Nog voor de wekker gaat wordt ik wakker om 2:17 in de ochtend. Ik herinner me nog de laatste zin die ik sprak in mijn droom: “Hardlopen is de kwaliteit”. Zou dit een voorteken zijn dat ik met grote kwaliteit zal lopen vandaag. Als het weer en het strand mee zitten ga ik zeker op een goede tijd uitkomen. We stappen in de auto en na eerst nog te verdwalen op het vakantiepark de Krim slaag ik er toch in om het terrein te verlaten en naar Den Burg te rijden. In de Stayokay wordt mijn bloed geprikt en mijn gewicht gemeten. Ik doe namelijk mee met een onderzoek van de HAN universiteit naar darmschade onder zware duur inspanning. Maar het is natuurlijk ook een handige manier om verzekerd te zijn van een fietser die 2 ronden lang bij je is.

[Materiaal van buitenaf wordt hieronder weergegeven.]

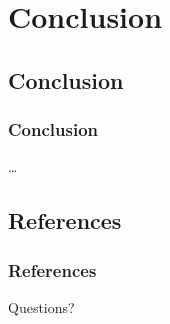 \documentclass{beamer}
\begin{document}
\section{Conclusion}

	\subsection{Conclusion}
	\begin{frame}
		\frametitle{Conclusion}
		\ldots
	\end{frame}

	\subsection{References}
	\begin{frame}[allowframebreaks]
		\frametitle{References}
		
		
	\end{frame}

	\begin{frame}
	\Huge{\centerline{Questions?}}
	\end{frame}
\end{document}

Als tegenprestatie heb ik de dag van te voren al mijn eten en drinken gelabeld en laten wegen en zal ik tijdens de loop steeds netjes in urinezakjes plassen en aan mijn begeleider overhandigen zodat kan worden gemeten hoeveel ik plas (denk ik).

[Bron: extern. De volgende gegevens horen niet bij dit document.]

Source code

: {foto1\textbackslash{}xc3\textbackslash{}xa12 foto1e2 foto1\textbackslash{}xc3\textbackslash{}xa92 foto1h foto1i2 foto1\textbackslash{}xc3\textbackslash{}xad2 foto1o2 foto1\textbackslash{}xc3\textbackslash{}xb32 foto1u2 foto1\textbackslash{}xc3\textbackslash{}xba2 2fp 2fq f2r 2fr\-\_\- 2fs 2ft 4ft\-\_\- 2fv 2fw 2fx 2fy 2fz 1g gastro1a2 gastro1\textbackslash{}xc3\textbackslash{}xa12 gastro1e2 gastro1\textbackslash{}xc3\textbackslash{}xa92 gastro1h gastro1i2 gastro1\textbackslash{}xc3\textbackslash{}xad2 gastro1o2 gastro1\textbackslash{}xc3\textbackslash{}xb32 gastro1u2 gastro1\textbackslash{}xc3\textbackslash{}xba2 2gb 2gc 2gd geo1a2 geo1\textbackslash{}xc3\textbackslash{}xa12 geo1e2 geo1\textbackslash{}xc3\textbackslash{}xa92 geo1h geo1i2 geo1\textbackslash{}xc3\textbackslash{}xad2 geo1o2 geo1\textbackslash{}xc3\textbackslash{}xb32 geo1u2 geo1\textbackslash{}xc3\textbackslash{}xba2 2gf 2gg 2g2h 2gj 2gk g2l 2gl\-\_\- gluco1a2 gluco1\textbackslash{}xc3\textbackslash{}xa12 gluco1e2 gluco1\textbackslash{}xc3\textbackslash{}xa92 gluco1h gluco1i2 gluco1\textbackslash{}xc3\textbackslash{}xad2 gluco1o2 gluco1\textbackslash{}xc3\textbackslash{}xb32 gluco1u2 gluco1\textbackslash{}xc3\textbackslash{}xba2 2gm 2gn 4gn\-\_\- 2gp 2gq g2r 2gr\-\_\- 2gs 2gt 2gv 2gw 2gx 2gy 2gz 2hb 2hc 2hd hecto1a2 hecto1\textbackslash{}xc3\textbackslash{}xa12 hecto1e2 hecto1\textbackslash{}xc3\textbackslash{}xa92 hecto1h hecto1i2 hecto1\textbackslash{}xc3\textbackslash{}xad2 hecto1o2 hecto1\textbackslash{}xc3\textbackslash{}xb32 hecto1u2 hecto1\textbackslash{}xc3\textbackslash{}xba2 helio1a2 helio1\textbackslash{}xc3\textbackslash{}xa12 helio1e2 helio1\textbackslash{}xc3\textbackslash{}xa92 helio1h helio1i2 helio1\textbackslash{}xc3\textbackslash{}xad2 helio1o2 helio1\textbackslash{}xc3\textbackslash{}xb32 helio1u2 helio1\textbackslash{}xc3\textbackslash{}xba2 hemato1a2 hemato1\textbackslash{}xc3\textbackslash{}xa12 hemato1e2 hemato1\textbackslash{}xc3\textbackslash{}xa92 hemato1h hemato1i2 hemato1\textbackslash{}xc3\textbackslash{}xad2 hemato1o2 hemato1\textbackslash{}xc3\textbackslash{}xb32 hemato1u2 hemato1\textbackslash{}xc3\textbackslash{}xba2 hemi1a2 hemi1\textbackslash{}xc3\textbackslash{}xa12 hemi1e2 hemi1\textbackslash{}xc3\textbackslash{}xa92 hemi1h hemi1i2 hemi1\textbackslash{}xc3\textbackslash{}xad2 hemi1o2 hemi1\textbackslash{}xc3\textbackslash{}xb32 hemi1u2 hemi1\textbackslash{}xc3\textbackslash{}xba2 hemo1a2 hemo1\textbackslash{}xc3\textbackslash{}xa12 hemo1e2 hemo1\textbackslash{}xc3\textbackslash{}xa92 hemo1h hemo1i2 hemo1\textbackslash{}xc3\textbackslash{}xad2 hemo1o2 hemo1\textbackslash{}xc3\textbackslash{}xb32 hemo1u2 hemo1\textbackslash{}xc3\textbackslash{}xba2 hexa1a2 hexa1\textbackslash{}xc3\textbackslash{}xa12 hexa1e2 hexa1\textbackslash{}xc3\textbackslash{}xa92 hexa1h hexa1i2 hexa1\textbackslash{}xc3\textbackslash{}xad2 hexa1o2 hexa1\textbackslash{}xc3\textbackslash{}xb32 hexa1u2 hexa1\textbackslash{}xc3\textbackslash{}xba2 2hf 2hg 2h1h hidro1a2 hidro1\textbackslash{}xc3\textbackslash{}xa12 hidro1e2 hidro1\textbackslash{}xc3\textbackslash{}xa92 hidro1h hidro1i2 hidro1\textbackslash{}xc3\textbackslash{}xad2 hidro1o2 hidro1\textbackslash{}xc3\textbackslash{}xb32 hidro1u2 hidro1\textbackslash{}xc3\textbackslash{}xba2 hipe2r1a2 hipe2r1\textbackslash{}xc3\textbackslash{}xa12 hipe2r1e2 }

Als we naar buiten gaan om 4:30 miezert het een beetje maar het is niet echt koud. Ik voel me prima in mijn korte broek, VFF aan mijn poten en mijn dunne Gore-Tex regenjas om mijn lijf. Mijn begeleider Kevin heeft al de voeding en drank in de fietsmand gedaan. Vanwege het labelen heb ik mijn voedingsplan ook maar heel eenvoudig gehouden. Als eten heb ik 6 gedroogde boterhammen in 10 stukjes, 2 pakken Verkade tarwe koekjes en een reep 85% chocolade. Het drinken bestaat vooral uit water (12 halve liters) en voor de beloningsmomenten (bv. na de strandstukken, na het bereiken van de vuurtoren) 6 blikjes chocomel 3 blikjes ice coffee en 2 blikjes AV bier. Deze keer dus geen avocado’s, blikjes stink sardien of Indische rijsttafels om Kevin niet teveel te belasten.

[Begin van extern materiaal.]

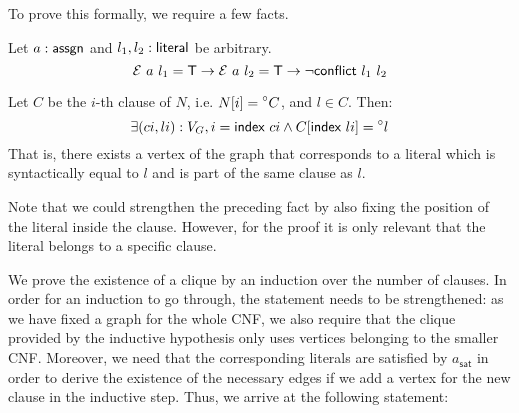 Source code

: To prove this formally, we require a few facts. 
\begin{fact}\label{fact:literal_conflict}
  Let $a : \textsf{assgn}$ and $l_1, l_2 : \textsf{literal}$ be arbitrary. 
  \[\mathcal{E}~a~l_1 = \mathsf{T} \rightarrow \mathcal{E}~a~l_2 = \mathsf{T} \rightarrow \lnot \textsf{conflict}{}~l_1~l_2 \]
\end{fact}

\begin{fact}\label{fact:litInClause_exists_vertex}
  Let $C$ be the $i$-th clause of $N$, i.e. $N[i] = \prescript{\circ}{}C$, and $l \in C$. Then:
  \[\exists (ci,li) : V_G, i = \textsf{index}~ci \land C[\textsf{index}~li] = \prescript{\circ}{}l\]
  That is, there exists a vertex of the graph that corresponds to a literal which is syntactically equal to $l$ and is part of the same clause as $l$.
\end{fact}
Note that we could strengthen the preceding fact by also fixing the position of the literal inside the clause. However, for the proof it is only relevant that the literal belongs to a specific clause.

We prove the existence of a clique by an induction over the number of clauses. In order for an induction to go through, the statement needs to be strengthened: as we have fixed a graph for the whole CNF, we also require that the clique provided by the inductive hypothesis only uses vertices belonging to the smaller CNF. Moreover, we need that the corresponding literals are satisfied by $a_{\textsf{sat}}$ in order to derive the existence of the necessary edges if we add a vertex for the new clause in the inductive step. Thus, we arrive at the following statement:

Het is de 2e keer dat ik deel neem aan deze 120 kilometer lange tocht maar het lijkt alsof het de normaalste zaak van de wereld is. Normvervaging. 60 kilometer lijkt zo weinig en 120 net genoeg om de ultrahonger te stillen. We staan met een man/vrouw of 40 aan de wielerbaan als het startschot gaat. Ik netjes achterin zoals het hoort en nog voor de eerste halve ronde voorbij is loop ik samen met Rinus als laatste. Als we de baan af gaan in de donkere nacht is de meute de eerste hoek al om. Na een uur moet ik al plassen, logisch want ik heb voor de start 4 koppen koffie en anderhalve bidon water naar binnen gegoten. Bij de weging was ik ook 65,3 kg (normaal is 63). Het is een aparte ervaring om in een zakje te plassen en deze dan aan Kevin te overhandigen. Maar als dit ritueel zich na een uur herhaalt voelt het al normaal aan. In de verte langs de lange weg zien we de lichtjes van de voorgangers. Ze lijken niet echt ver weg misschien een kilometer of zo. Dan valt het met dat achteraan lopen ook wel mee. Mijn tempo hou ik goed onder controle tussen de 6:00 en 5:45 per kilometer. Mijn tenen voelen koud in de VFFs maar het is niet oncomfortabel. Langzaam maar zeker komen de lichtjes van de voorgangers dichterbij. Ondertussen vraagt Kevin om de 15 km hoe ik me voel en of ik last heb van mijn darmstelsel. Dit in verband dus met het onderzoek. Qua inspanning is het allemaal licht maar qua darmstelsel speelt er toch het een en ander. Het kan zijn dat ik gisteren iets teveel van de bruine bonen schotel heb genoten dan goed voor me is. Ik bedenk me wanneer ik een momentje ga nemen om te lossen. Niet hier in de berm in ieder geval want zo nijpend is het probleem nu ook weer niet. Misschien ergens waar er meer struikgewas is.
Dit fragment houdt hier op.